La future Tour d’Occitanie (dans le quartier Matabiau, à Toulouse) : « Je pense qu’en matière d’urbanisme, il faut avoir du courage : il faut densifier. Les autres métropoles ont une densification urbaine plus forte qu’à Toulouse. On ne peut plus continuer avec l’étalement urbain que nous connaissons, ce n’est plus tenable. Construire une tour dans ce quartier me semble par conséquent assez intelligent. En revanche, il faut veiller à ce qu’il y ait une vraie mixité, y compris sociale. »

Ses relations avec Jean-Luc Moudenc, maire LR de Toulouse et président de Toulouse Métropole : « Nous travaillons dans un esprit constructif et respectueux. Oui, il va y avoir les élections municipales, avec un temps de débats et d’échanges autour de différents projets. Mais cette échéance a lieu dans deux ans. En attendant, continuons à travailler ! »

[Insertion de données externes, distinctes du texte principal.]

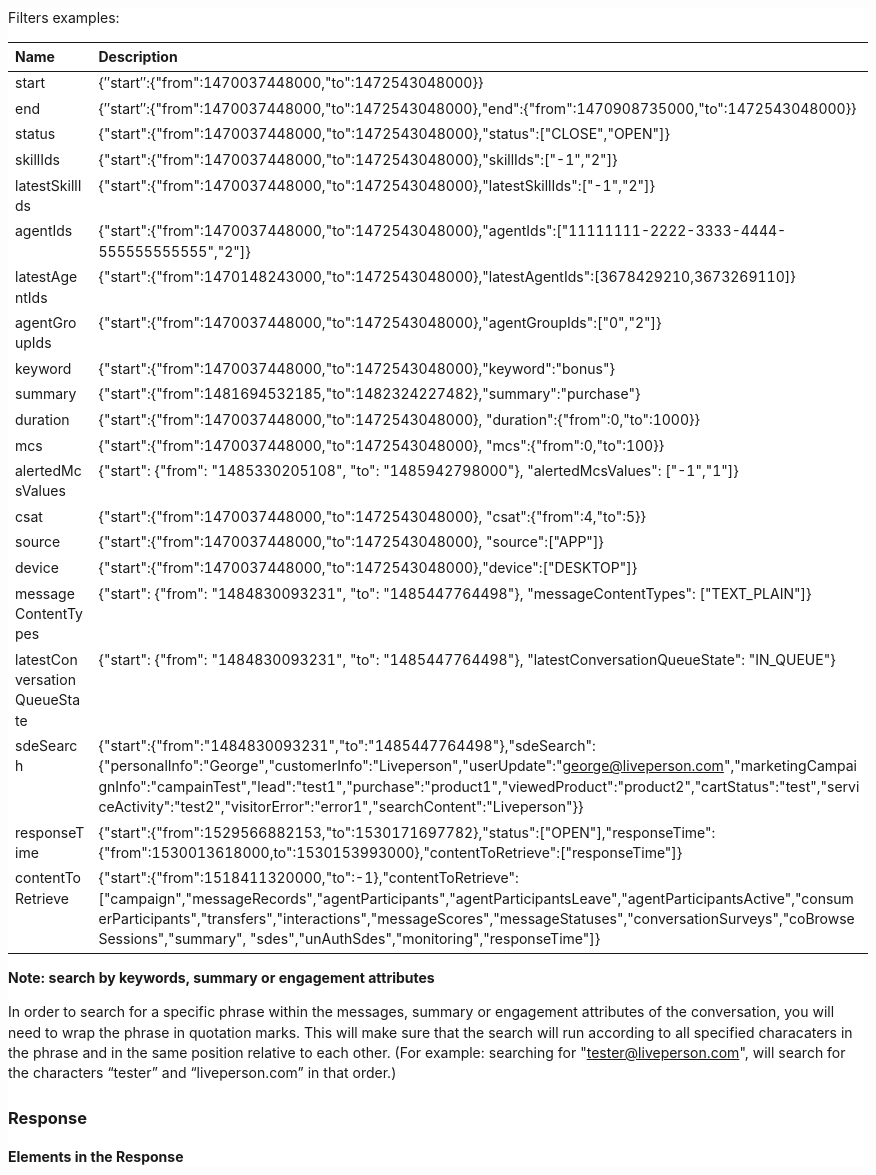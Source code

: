 Filters examples:

|Name                | Description |
|:------------------ |:------------------------------------------------|
|start               | {″start″:{"from":1470037448000,"to":1472543048000}}|
|end                 | {″start″:{"from":1470037448000,"to":1472543048000},"end":{"from":1470908735000,"to":1472543048000}}|
|status              | {"start":{"from":1470037448000,"to":1472543048000},"status":["CLOSE","OPEN"]}|
|skillIds            | {"start":{"from":1470037448000,"to":1472543048000},"skillIds":["-1","2"]}|
|latestSkillIds      | {"start":{"from":1470037448000,"to":1472543048000},"latestSkillIds":["-1","2"]}|
|agentIds            | {"start":{"from":1470037448000,"to":1472543048000},"agentIds":["11111111-2222-3333-4444-555555555555","2"]} |
|latestAgentIds      | {"start":{"from":1470148243000,"to":1472543048000},"latestAgentIds":[3678429210,3673269110]}|
|agentGroupIds       | {"start":{"from":1470037448000,"to":1472543048000},"agentGroupIds":["0","2"]}|
|keyword             | {"start":{"from":1470037448000,"to":1472543048000},"keyword":"bonus"}|
|summary             | {"start":{"from":1481694532185,"to":1482324227482},"summary":"purchase"}|
|duration            | {"start":{"from":1470037448000,"to":1472543048000}, "duration":{"from":0,"to":1000}}|
|mcs                 | {"start":{"from":1470037448000,"to":1472543048000}, "mcs":{"from":0,"to":100}}|
|alertedMcsValues    | {"start": {"from": "1485330205108", "to": "1485942798000"}, "alertedMcsValues": ["-1","1"]}|
|csat                | {"start":{"from":1470037448000,"to":1472543048000}, "csat":{"from":4,"to":5}}|
|source              | {"start":{"from":1470037448000,"to":1472543048000}, "source":["APP"]}|
|device              | {"start":{"from":1470037448000,"to":1472543048000},"device":["DESKTOP"]}|
|messageContentTypes | {"start": {"from": "1484830093231", "to": "1485447764498"}, "messageContentTypes": ["TEXT_PLAIN"]}|
|latestConversationQueueState | {"start": {"from": "1484830093231", "to": "1485447764498"}, "latestConversationQueueState": "IN_QUEUE"}|
|sdeSearch | {"start":{"from":"1484830093231","to":"1485447764498"},"sdeSearch":{"personalInfo":"George","customerInfo":"Liveperson","userUpdate":"george@liveperson.com","marketingCampaignInfo":"campainTest","lead":"test1","purchase":"product1","viewedProduct":"product2","cartStatus":"test","serviceActivity":"test2","visitorError":"error1","searchContent":"Liveperson"}}|
|responseTime |{"start":{"from":1529566882153,"to":1530171697782},"status":["OPEN"],"responseTime":{"from":1530013618000,to":1530153993000},"contentToRetrieve":["responseTime"]}|
|contentToRetrieve | {"start":{"from":1518411320000,"to":-1},"contentToRetrieve":["campaign","messageRecords","agentParticipants","agentParticipantsLeave","agentParticipantsActive","consumerParticipants","transfers","interactions","messageScores","messageStatuses","conversationSurveys","coBrowseSessions","summary", "sdes","unAuthSdes","monitoring","responseTime"]}|

**Note: search by keywords, summary or engagement attributes**

In order to search for a specific phrase within the messages, summary or engagement attributes of the conversation, you will need to wrap the phrase in quotation marks. This will make sure that the search will run according to all specified characaters in the phrase and in the same position relative to each other. (For example: searching for "tester@liveperson.com", will search for the characters “tester” and “liveperson.com” in that order.)


### Response

**Elements in the Response**
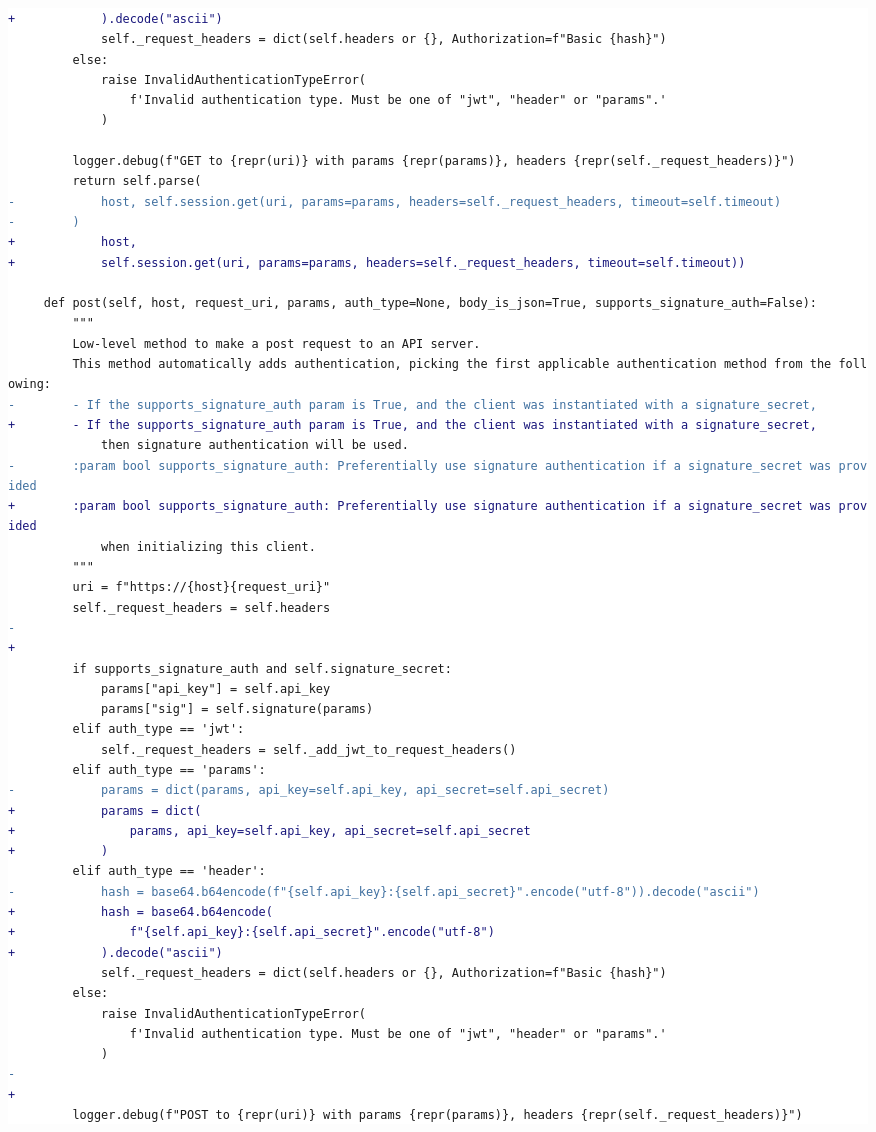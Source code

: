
 ```diff
+            ).decode("ascii")
             self._request_headers = dict(self.headers or {}, Authorization=f"Basic {hash}")
         else:
             raise InvalidAuthenticationTypeError(
                 f'Invalid authentication type. Must be one of "jwt", "header" or "params".'
             )
 
         logger.debug(f"GET to {repr(uri)} with params {repr(params)}, headers {repr(self._request_headers)}")
         return self.parse(
-            host, self.session.get(uri, params=params, headers=self._request_headers, timeout=self.timeout)
-        )
+            host, 
+            self.session.get(uri, params=params, headers=self._request_headers, timeout=self.timeout))
 
     def post(self, host, request_uri, params, auth_type=None, body_is_json=True, supports_signature_auth=False):
         """
         Low-level method to make a post request to an API server.
         This method automatically adds authentication, picking the first applicable authentication method from the following:
-        - If the supports_signature_auth param is True, and the client was instantiated with a signature_secret,
+        - If the supports_signature_auth param is True, and the client was instantiated with a signature_secret, 
             then signature authentication will be used.
-        :param bool supports_signature_auth: Preferentially use signature authentication if a signature_secret was provided
+        :param bool supports_signature_auth: Preferentially use signature authentication if a signature_secret was provided 
             when initializing this client.
         """
         uri = f"https://{host}{request_uri}"
         self._request_headers = self.headers
-
+        
         if supports_signature_auth and self.signature_secret:
             params["api_key"] = self.api_key
             params["sig"] = self.signature(params)
         elif auth_type == 'jwt':
             self._request_headers = self._add_jwt_to_request_headers()
         elif auth_type == 'params':
-            params = dict(params, api_key=self.api_key, api_secret=self.api_secret)
+            params = dict(
+                params, api_key=self.api_key, api_secret=self.api_secret
+            )
         elif auth_type == 'header':
-            hash = base64.b64encode(f"{self.api_key}:{self.api_secret}".encode("utf-8")).decode("ascii")
+            hash = base64.b64encode(
+                f"{self.api_key}:{self.api_secret}".encode("utf-8")
+            ).decode("ascii")
             self._request_headers = dict(self.headers or {}, Authorization=f"Basic {hash}")
         else:
             raise InvalidAuthenticationTypeError(
                 f'Invalid authentication type. Must be one of "jwt", "header" or "params".'
             )
-
+        
         logger.debug(f"POST to {repr(uri)} with params {repr(params)}, headers {repr(self._request_headers)}")
```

Le 1er anniversaire d’Emmanuel Macron au pouvoir : « Les chiffres parlent d’eux-mêmes : en 2017, la France a retrouvé le chemin de la croissance. Il y a eu, c’est vrai, une augmentation de la confiance liée à la présidence Macron. Mais je n’ai jamais vu une réforme porter ses fruits en six mois : les chiffres de 2017 sont donc également liés aux réformes menées par le précédent gouvernement. La France est en train de se redresser, mais tout n’est pas gagné. Emmanuel Macron n’est pas un décentralisateur. On nous avait indiqué que les collectivités ne subiraient pas de baisses de dotations. Résultat : nous avons 50 M€ en moins, alors que la compétence économique nous a été transférée. La promesse n’a donc pas été tenue. Je le regrette. Je ne suis pas non plus d’accord avec la limitation par l’État des dépenses de fonctionnement des collectivités locales à 1,2 % par an. Même si, en la matière, la Région Occitanie ne dépassera pas les 1 %, je ne signerai pas ce contrat avec l’État. Je ne prends pas mes ordres chez le préfet ! »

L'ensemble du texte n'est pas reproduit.